• ASSIGNMENT: An exact copy of the records is needed; please leave the images out.

Pictures paired with source code:
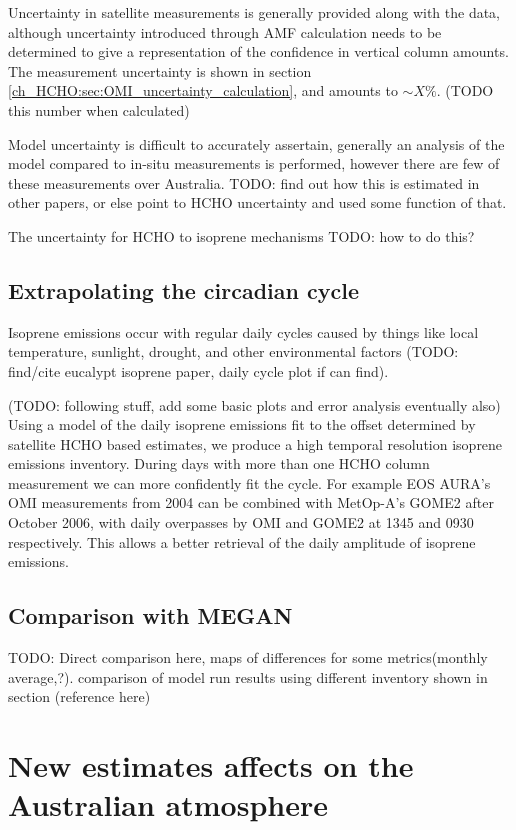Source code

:     Uncertainty in satellite measurements is generally provided along with the data, although uncertainty introduced through AMF calculation needs to be determined to give a representation of the confidence in vertical column amounts.
    The measurement uncertainty is shown in section \ref{ch_HCHO:sec:OMI_uncertainty_calculation}, and amounts to $\sim X\%$. (TODO this number when calculated)
    
    Model uncertainty is difficult to accurately assertain, generally an analysis of the model compared to in-situ measurements is performed, however there are few of these measurements over Australia.
    TODO: find out how this is estimated in other papers, or else point to HCHO uncertainty and used some function of that.
    
    The uncertainty for HCHO to isoprene mechanisms TODO: how to do this?
  
  \subsection{Extrapolating the circadian cycle}
    Isoprene emissions occur with regular daily cycles caused by things like local temperature, sunlight, drought, and other environmental factors (TODO: find/cite eucalypt isoprene paper, daily cycle plot if can find).
    
    (TODO: following stuff, add some basic plots and error analysis eventually also)
    Using a model of the daily isoprene emissions fit to the offset determined by satellite HCHO based estimates, we produce a high temporal resolution isoprene emissions inventory.
    During days with more than one HCHO column measurement we can more confidently fit the cycle. 
    For example EOS AURA's OMI measurements from 2004 can be combined with MetOp-A's GOME2 after October 2006, with daily overpasses by OMI and GOME2 at 1345 and 0930 respectively.
    This allows a better retrieval of the daily amplitude of isoprene emissions.
    
  \subsection{Comparison with MEGAN}
    TODO: Direct comparison here, maps of differences for some metrics(monthly average,?). comparison of model run results using different inventory shown in section (reference here)

\section{New estimates affects on the Australian atmosphere}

• TASK RESPONSE:
Source code

:     Uncertainty in satellite measurements is generally provided along with the data, although uncertainty introduced through AMF calculation needs to be determined to give a representation of the confidence in vertical column amounts.
    The measurement uncertainty is shown in section \ref{ch_HCHO:sec:OMI_uncertainty_calculation}, and amounts to $\sim X\%$. (TODO this number when calculated)
    
    Model uncertainty is difficult to accurately assertain, generally an analysis of the model compared to in-situ measurements is performed, however there are few of these measurements over Australia.
    TODO: find out how this is estimated in other papers, or else point to HCHO uncertainty and used some function of that.
    
    The uncertainty for HCHO to isoprene mechanisms TODO: how to do this?
  
  \subsection{Extrapolating the circadian cycle}
    Isoprene emissions occur with regular daily cycles caused by things like local temperature, sunlight, drought, and other environmental factors (TODO: find/cite eucalypt isoprene paper, daily cycle plot if can find).
    
    (TODO: following stuff, add some basic plots and error analysis eventually also)
    Using a model of the daily isoprene emissions fit to the offset determined by satellite HCHO based estimates, we produce a high temporal resolution isoprene emissions inventory.
    During days with more than one HCHO column measurement we can more confidently fit the cycle. 
    For example EOS AURA's OMI measurements from 2004 can be combined with MetOp-A's GOME2 after October 2006, with daily overpasses by OMI and GOME2 at 1345 and 0930 respectively.
    This allows a better retrieval of the daily amplitude of isoprene emissions.
    
  \subsection{Comparison with MEGAN}
    TODO: Direct comparison here, maps of differences for some metrics(monthly average,?). comparison of model run results using different inventory shown in section (reference here)

\section{New estimates affects on the Australian atmosphere}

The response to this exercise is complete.